Recommendation Systems are used essentially in Spotify!
- Spotify use different types of Recommendation Systems which are:
- Collaborative Filtering Algorithm (Based on users interactions of different track)
- Content Based Filtering (Based on users demographics and tracks attributes)
- Natural Language Processing (Based on analyzing tracks lyrics)
- In this project we build our Recommendation System to recommend similar songs to the user input, we used different algorithms which are:
- Content Based Filtering
- Clustering
Recommendify
- The Spotify million playlist dataset consists of a single JSON dictionary with three fields:
- date - the date the challenge set was generated. This should be "2018-01-16 08:47:28.198015"
- version - the version of the challenge set. This should be "v1"
- playlists - an array of 10,000 incomplete playlists. Each element in this array contains the following fields:
- pid - the playlist ID
- name - (optional) - the name of the playlist. For some challenge playlists, the name will be missing.
- num_holdouts - the number of tracks that have been omitted from the playlist
- tracks - a (possibly empty) array of tracks that are in the playlist. Each element of this array contains the following fields:
- pos - the position of the track in the playlist (zero offset)
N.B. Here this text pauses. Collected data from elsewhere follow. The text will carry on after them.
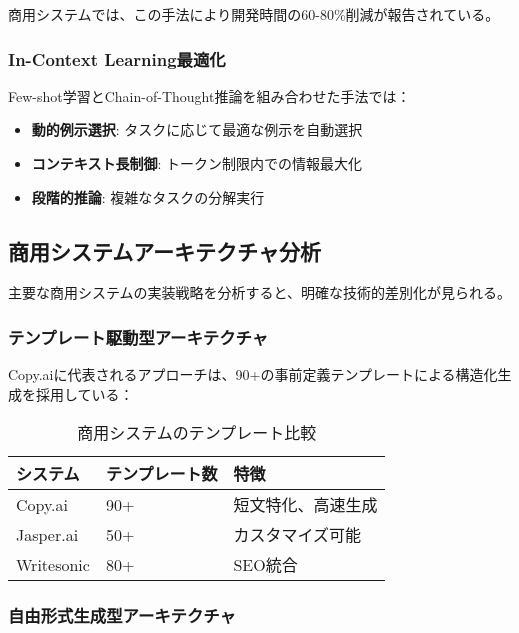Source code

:\documentclass[11pt, a4paper]{article}
\begin{document}
商用システムでは、この手法により開発時間の60-80\%削減が報告されている。

\subsubsection{In-Context Learning最適化}

Few-shot学習とChain-of-Thought推論を組み合わせた手法では：

\begin{itemize}[noitemsep,topsep=0pt]
    \item \textbf{動的例示選択}: タスクに応じて最適な例示を自動選択
    \item \textbf{コンテキスト長制御}: トークン制限内での情報最大化
    \item \textbf{段階的推論}: 複雑なタスクの分解実行
\end{itemize}

\subsection{商用システムアーキテクチャ分析}

主要な商用システムの実装戦略を分析すると、明確な技術的差別化が見られる。

\subsubsection{テンプレート駆動型アーキテクチャ}

Copy.aiに代表されるアプローチは、90+の事前定義テンプレートによる構造化生成を採用している：

\begin{table}[h]
\centering
\begin{tabular}{|l|l|l|}
\hline
\textbf{システム} & \textbf{テンプレート数} & \textbf{特徴} \\
\hline
Copy.ai & 90+ & 短文特化、高速生成 \\
\hline
Jasper.ai & 50+ & カスタマイズ可能 \\
\hline
Writesonic & 80+ & SEO統合 \\
\hline
\end{tabular}
\caption{商用システムのテンプレート比較}
\end{table}

\subsubsection{自由形式生成型アーキテクチャ}
\end{document}
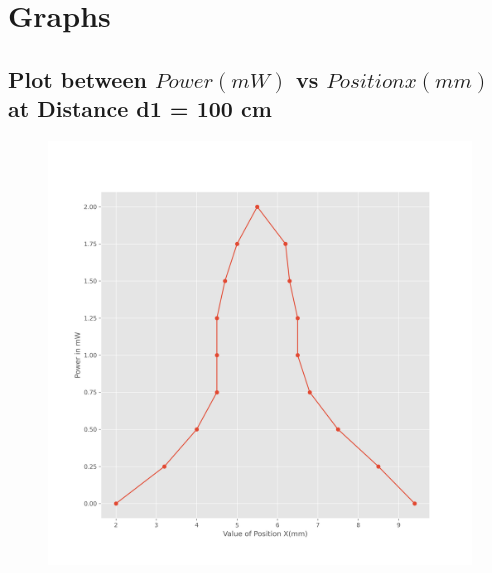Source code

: \documentclass[11pt]{article}
\begin{document}
	\section{Graphs}
\subsection{Plot between $\textit{Power} (mW)$ vs $\textit{Position} x(mm)$ at Distance d1 = 100 cm}
\begin{figure}[H]
	\centering
	\includegraphics[scale=0.6]{fig.png}
	\label{it}
\end{figure}
\end{document}
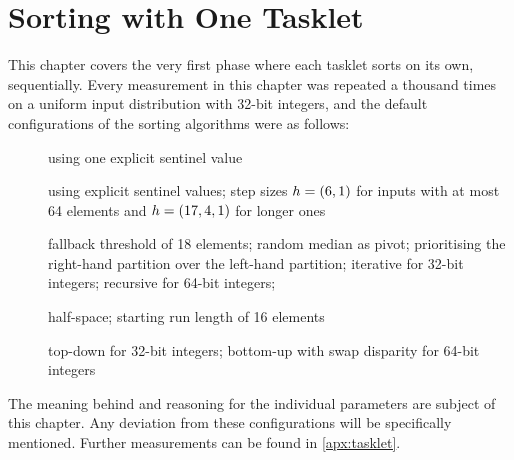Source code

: \chapter{Sorting with One Tasklet}
\label{sec:tasklet}

This chapter covers the very first phase where each tasklet sorts on its own, \ie{} sequentially.
Every measurement in this chapter was repeated a thousand times on a uniform input distribution with 32-bit integers, and the default configurations of the sorting algorithms were as follows:
\begin{description}
	\item[\IS{}]
	using one explicit sentinel value

	\item[\ShS{}]
	using explicit sentinel values;
	step sizes \(h = (6, 1)\) for inputs with at most 64 elements and \(h = (17, 4, 1)\) for longer ones

	\item[\QS{}]
	fallback threshold of 18 elements;
	random median as pivot;
	prioritising the right-hand partition over the left-hand partition;
	iterative for 32-bit integers;
	recursive for 64-bit integers;

	\item[\MS{}]
	half-space;
	starting run length of 16 elements

	\item[\HS{}]
	top-down for 32-bit integers;
	bottom-up with swap disparity for 64-bit integers
\end{description}
The meaning behind and reasoning for the individual parameters are subject of this chapter.
Any deviation from these configurations will be specifically mentioned.
Further measurements can be found in \cref{apx:tasklet}.

\clearpage


\clearpage


\clearpage


\clearpage


\clearpage


\clearpage

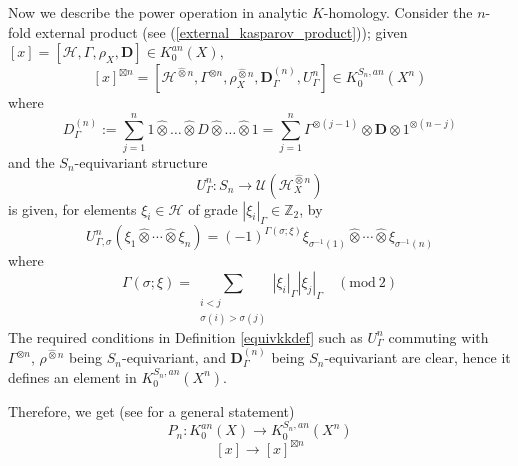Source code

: \documentclass[11pt,leqno,twoside]{amsart}
\theoremstyle{plainsl}
\theoremstyle{definition}
\newcommand{\cH}{\mathcal{H}}
\newcommand{\bD}{\mathbf{D}}
\begin{document}
Now we describe the power operation in analytic $K$-homology.   Consider 
the $n$-fold external product (see (\ref{external_kasparov_product})); given $[x]=[\cH,\Gamma,\rho_X,\bD] \in K^{an}_0(X)$, 
\begin{equation}\label{poweropanal}
    [x]^{\boxtimes n}=[\cH^{\widehat{\otimes}n},\Gamma^{\otimes n},\rho_X^{\widehat{\otimes}n},\bD_{\Gamma}^{(n)},U_{\Gamma}^n] \in K^{S_n,an}_0(X^n)
\end{equation}
where
  $$D_{\Gamma}^{(n)}:=\sum^n_{j=1} 1\widehat{\otimes} \ldots \widehat{\otimes} D\widehat{\otimes} \ldots \widehat{\otimes} 1=\sum_{j=1}^n
\Gamma^{\otimes(j-1)}
\otimes \bD \otimes 1^{\otimes(n-j)}$$
and  the $S_n$-equivariant structure
\[
U_{\Gamma}^n:S_n\to
    \mathcal U(\mathcal{H}_X^{\widehat{\otimes}n})
    \]
    is given, for elements
    $\xi_i\in\mathcal H$ of grade
    $|\xi_i|_{\Gamma}\in\mathbb Z_2$, by
    \begin{equation}\label{gpsign}
         U_{\Gamma,\sigma}^{n}(\xi_1\widehat{\otimes}\cdots
    \widehat{\otimes}\xi_n)
    =
    (-1)^{\Gamma(\sigma;\xi)}
    \xi_{\sigma^{-1}(1)}\widehat{\otimes}
    \cdots\widehat{\otimes}
    \xi_{\sigma^{-1}(n)}
    \end{equation}
    where
    \[
    \Gamma(\sigma;\xi)
    =
    \sum_{\substack{i<j\\
    \sigma(i)>\sigma(j)}}
    |\xi_i|_{\Gamma}|\xi_j|_{\Gamma}
    \quad(\mathrm{mod}\ 2)
    \]
    The required conditions in Definition \ref{equivkkdef} such as $U_{\Gamma}^n$ commuting with $\Gamma^{\otimes n}$, $\rho^{\widehat{\otimes}n}$ being $S_n$-equivariant, and $\bD_{\Gamma}^{(n)}$ being $S_n$-equivariant are clear, hence it defines an element in $K^{S_n,an}_0(X^n)$.































 Therefore, we get (see \cite[Lemma~2.4]{CEKN} for a general statement)
\begin{equation}\label{powerop_ank}
    P_n:K^{an}_0(X)\rightarrow K_0^{S_n,an}(X^n)
\end{equation}
\[[x]\rightarrow [x]^{\boxtimes n}\]
\end{document}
- track_name - the name of the track
- track_uri - the Spotify URI of the track
- artist_name - the name of the primary artist of the track
- artist_uri - the Spotify URI of the primary artist of the track
- album_name - the name of the album that the track is on
- album_uri -- the Spotify URI of the album that the track is on
- duration_ms - the duration of the track in milliseconds
- num_samples the number of tracks included in the playlist
- num_tracks - the total number of tracks in the playlist.
- The Audio Features are scraped from Spotify API using spotipy library, which are:
- acousticness (A confidence measure from 0.0 to 1.0 of whether the track is acoustic. 1.0 represents high confidence the track is acoustic.)
- analysis_url (A URL to access the full audio analysis of this track. An access token is required to access this data.)
- danceability (Danceability describes how suitable a track is for dancing based on a combination of musical elements including tempo, rhythm stability, beat strength, and overall regularity. A value of 0.0 is least danceable and 1.0 is most danceable.)
- duration_ms (The duration of the track in milliseconds.)
- energy (Energy is a measure from 0.0 to 1.0 and represents a perceptual measure of intensity and activity. Typically, energetic tracks feel fast, loud, and noisy. For example, death metal has high energy, while a Bach prelude scores low on the scale. Perceptual features contributing to this attribute include dynamic range, perceived loudness, timbre, onset rate, and general entropy.)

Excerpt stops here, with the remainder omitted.